(Saved data entries)
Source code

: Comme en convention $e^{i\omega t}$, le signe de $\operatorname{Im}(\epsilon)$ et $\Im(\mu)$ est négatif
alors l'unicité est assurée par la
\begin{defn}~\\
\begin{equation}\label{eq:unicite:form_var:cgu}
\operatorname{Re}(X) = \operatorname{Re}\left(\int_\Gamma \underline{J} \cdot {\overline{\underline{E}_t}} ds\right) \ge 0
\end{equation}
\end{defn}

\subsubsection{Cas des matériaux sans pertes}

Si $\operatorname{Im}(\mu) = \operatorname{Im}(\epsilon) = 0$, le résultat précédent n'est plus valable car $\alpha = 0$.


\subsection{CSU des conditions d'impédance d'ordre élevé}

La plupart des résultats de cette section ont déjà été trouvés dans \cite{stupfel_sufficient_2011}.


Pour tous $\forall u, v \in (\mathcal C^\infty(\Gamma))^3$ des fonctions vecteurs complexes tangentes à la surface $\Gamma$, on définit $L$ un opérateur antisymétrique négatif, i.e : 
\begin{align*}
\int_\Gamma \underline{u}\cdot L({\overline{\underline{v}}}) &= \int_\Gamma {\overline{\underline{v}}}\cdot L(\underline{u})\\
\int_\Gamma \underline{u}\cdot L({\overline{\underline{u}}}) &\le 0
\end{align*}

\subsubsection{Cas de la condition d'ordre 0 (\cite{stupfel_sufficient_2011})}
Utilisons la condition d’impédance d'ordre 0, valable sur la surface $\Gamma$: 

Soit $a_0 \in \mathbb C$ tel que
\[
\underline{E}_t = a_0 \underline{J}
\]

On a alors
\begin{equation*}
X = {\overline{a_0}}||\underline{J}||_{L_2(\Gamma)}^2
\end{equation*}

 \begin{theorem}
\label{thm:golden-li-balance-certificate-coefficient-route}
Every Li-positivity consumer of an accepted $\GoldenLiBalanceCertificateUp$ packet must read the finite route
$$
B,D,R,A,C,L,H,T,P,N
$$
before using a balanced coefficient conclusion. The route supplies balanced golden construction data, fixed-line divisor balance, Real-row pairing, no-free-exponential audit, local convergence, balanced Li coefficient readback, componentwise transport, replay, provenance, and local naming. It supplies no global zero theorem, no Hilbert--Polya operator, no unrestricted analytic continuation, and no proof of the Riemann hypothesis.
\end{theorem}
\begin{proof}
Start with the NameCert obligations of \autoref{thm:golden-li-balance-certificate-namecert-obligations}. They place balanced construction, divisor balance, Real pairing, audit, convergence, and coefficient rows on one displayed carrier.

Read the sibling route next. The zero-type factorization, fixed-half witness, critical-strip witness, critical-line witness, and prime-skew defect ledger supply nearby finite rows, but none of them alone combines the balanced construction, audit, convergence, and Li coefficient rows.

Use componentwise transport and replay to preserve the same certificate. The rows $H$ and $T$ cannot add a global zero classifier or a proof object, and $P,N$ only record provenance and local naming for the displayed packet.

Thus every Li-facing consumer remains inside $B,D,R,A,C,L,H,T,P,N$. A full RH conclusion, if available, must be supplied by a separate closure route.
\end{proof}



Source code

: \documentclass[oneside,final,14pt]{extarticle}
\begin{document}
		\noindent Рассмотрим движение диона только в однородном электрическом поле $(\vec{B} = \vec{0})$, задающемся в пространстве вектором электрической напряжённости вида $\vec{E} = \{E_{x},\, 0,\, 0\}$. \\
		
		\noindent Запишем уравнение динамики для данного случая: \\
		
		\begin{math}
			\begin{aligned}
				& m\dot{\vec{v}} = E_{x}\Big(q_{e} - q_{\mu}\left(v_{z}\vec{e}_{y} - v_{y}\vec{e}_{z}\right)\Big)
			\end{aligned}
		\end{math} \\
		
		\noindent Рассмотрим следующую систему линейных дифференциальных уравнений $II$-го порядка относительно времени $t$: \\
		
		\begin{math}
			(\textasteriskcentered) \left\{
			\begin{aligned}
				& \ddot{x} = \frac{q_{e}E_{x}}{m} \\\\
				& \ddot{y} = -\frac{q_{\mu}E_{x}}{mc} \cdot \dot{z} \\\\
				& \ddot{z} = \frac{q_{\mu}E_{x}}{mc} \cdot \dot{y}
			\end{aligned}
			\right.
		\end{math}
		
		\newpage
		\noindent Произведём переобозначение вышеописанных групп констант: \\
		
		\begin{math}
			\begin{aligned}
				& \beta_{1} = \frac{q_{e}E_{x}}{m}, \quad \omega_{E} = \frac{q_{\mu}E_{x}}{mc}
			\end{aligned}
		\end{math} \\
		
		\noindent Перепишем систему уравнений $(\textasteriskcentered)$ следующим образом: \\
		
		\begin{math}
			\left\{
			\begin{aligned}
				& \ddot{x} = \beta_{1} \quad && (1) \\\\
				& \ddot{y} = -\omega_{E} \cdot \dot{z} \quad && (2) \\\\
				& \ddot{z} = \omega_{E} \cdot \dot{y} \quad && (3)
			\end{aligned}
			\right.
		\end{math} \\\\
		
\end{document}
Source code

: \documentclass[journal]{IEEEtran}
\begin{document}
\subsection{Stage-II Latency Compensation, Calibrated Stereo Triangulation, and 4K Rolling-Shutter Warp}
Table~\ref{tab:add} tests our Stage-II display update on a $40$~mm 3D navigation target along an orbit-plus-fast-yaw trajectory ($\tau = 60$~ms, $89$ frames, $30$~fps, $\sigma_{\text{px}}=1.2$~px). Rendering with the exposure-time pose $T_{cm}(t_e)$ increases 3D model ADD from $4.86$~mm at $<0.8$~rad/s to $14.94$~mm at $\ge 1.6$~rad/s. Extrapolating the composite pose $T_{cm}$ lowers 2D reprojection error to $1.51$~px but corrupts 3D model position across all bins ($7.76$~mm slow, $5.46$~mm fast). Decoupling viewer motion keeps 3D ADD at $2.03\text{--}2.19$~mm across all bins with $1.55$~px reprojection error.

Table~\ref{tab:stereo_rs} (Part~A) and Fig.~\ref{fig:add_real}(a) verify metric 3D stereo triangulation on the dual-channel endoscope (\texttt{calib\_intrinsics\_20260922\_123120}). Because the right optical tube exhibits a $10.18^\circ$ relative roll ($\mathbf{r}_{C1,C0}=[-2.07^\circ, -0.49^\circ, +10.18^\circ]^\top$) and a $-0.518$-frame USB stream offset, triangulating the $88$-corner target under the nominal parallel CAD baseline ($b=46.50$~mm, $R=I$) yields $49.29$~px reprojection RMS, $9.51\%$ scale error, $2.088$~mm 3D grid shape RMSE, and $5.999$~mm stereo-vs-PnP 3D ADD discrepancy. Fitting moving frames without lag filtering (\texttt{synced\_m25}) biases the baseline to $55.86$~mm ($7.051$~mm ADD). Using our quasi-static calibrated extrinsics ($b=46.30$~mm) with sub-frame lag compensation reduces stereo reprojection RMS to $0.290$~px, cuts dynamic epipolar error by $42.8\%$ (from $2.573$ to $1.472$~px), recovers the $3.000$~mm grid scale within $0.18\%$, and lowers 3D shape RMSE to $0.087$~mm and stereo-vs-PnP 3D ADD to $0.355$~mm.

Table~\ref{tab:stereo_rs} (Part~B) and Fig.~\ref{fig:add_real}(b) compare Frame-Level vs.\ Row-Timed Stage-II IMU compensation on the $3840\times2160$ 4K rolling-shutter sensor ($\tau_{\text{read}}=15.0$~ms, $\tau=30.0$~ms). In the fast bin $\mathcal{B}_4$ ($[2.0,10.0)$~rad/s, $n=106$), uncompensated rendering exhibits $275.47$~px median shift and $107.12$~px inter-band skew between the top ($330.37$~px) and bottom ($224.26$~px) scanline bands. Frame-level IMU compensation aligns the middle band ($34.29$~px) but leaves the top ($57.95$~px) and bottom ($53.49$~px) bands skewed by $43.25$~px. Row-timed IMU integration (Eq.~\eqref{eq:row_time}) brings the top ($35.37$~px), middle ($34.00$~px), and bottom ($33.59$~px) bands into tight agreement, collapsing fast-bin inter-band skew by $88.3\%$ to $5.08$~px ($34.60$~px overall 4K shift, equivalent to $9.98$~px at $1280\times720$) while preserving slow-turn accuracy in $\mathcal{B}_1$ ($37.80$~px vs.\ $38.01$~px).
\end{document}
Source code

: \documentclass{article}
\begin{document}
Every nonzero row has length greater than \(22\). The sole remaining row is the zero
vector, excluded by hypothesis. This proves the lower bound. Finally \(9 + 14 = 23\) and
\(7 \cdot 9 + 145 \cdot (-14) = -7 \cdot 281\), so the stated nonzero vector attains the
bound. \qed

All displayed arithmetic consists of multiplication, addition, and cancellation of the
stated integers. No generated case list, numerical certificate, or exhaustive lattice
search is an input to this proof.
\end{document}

...

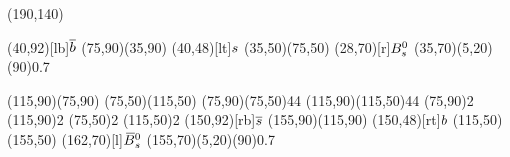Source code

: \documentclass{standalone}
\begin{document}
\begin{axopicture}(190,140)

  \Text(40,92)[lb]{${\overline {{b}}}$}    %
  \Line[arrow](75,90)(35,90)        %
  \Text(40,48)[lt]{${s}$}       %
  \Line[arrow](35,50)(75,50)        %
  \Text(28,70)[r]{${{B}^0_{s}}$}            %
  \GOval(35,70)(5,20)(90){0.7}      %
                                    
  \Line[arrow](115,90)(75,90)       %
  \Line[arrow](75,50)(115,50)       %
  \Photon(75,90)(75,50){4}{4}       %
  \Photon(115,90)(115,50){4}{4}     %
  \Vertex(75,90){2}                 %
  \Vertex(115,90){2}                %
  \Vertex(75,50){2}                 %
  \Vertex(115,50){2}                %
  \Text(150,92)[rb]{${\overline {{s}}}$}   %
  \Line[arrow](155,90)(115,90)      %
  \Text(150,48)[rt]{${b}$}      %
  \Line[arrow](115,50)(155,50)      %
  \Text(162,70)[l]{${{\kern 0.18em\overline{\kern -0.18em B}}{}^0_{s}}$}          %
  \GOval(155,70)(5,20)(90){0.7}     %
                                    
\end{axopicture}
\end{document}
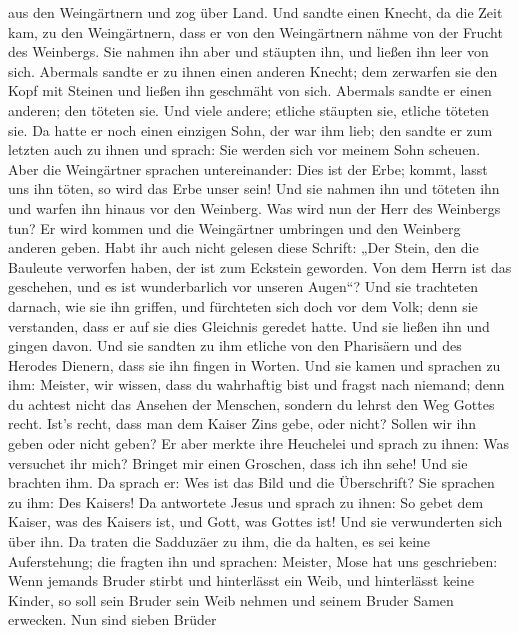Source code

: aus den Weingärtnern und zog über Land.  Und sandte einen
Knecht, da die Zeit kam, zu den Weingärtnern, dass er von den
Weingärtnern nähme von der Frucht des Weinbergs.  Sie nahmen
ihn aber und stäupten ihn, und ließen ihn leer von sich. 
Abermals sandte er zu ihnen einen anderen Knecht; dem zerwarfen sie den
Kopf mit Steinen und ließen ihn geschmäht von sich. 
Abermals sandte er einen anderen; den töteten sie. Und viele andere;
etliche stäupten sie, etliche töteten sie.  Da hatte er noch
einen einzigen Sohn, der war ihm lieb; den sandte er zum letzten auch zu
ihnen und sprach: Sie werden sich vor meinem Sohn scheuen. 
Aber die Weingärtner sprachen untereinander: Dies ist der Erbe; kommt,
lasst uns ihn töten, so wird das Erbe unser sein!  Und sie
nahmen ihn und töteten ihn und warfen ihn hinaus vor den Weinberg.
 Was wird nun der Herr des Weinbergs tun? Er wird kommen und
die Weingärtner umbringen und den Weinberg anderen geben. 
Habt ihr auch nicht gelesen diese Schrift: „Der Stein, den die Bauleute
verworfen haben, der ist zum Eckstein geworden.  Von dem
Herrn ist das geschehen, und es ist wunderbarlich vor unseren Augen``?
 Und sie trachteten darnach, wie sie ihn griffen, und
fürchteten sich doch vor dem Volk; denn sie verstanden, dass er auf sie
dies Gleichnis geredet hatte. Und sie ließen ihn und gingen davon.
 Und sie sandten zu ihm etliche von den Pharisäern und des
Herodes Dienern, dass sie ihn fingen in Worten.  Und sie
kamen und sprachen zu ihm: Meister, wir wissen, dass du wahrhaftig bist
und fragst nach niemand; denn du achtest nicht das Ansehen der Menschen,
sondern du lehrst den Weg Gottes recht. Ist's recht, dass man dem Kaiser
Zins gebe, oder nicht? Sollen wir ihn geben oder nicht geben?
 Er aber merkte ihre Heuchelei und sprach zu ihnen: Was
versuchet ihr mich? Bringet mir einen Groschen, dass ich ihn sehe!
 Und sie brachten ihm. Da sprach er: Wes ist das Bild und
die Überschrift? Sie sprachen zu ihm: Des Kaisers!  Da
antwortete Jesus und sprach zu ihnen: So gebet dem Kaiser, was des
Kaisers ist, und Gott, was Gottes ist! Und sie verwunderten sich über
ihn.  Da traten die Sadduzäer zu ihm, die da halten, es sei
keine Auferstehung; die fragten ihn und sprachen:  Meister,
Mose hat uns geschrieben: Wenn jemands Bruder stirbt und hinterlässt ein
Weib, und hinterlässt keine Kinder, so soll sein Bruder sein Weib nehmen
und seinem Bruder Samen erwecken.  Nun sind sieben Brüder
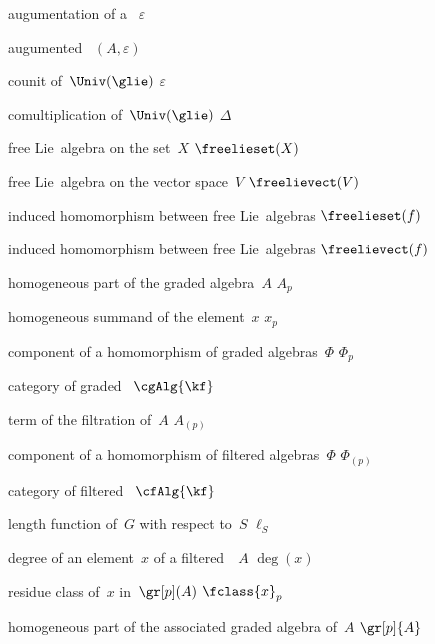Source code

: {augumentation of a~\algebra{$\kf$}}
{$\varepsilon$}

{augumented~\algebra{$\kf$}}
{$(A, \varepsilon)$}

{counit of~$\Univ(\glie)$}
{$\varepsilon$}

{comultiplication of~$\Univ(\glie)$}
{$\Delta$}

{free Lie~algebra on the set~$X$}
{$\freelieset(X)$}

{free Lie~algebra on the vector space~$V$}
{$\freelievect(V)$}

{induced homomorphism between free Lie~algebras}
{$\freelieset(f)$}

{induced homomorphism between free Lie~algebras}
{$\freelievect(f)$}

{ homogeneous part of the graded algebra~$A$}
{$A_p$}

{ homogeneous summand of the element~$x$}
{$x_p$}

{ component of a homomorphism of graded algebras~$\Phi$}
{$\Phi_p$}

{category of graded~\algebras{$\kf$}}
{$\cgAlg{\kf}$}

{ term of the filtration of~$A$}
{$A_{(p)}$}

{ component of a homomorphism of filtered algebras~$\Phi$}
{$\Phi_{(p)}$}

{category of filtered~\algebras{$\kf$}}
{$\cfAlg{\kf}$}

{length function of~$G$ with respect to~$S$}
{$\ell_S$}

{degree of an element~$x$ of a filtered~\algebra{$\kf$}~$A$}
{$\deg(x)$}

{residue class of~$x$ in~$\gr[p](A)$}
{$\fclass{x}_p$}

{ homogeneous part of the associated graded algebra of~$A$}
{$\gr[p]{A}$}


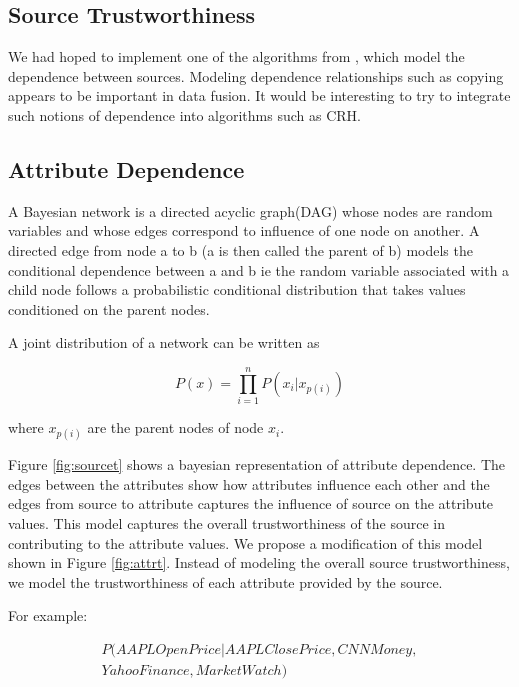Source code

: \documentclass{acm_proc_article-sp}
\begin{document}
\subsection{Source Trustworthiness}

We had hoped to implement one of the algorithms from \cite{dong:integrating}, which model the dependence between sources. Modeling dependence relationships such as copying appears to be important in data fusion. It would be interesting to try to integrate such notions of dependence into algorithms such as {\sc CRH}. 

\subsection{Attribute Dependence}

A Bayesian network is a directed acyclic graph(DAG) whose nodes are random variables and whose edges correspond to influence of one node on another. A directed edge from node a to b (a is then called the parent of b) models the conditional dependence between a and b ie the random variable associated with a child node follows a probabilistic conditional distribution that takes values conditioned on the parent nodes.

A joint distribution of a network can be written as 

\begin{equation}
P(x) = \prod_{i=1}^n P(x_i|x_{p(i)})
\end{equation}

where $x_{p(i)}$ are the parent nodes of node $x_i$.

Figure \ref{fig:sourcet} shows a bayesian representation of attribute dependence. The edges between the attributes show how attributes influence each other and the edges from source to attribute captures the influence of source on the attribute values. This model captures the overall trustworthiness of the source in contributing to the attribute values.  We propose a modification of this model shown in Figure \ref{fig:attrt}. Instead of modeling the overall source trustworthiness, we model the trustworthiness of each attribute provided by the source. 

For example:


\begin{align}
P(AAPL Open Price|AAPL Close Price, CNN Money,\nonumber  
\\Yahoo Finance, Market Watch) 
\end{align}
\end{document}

▶ _Required work_
Keep only those lines of the records that hold "impédance", and return them.

▶ _Response area_
\subsection{CSU des conditions d'impédance d'ordre élevé}
Utilisons la condition d’impédance d'ordre 0, valable sur la surface $\Gamma$: 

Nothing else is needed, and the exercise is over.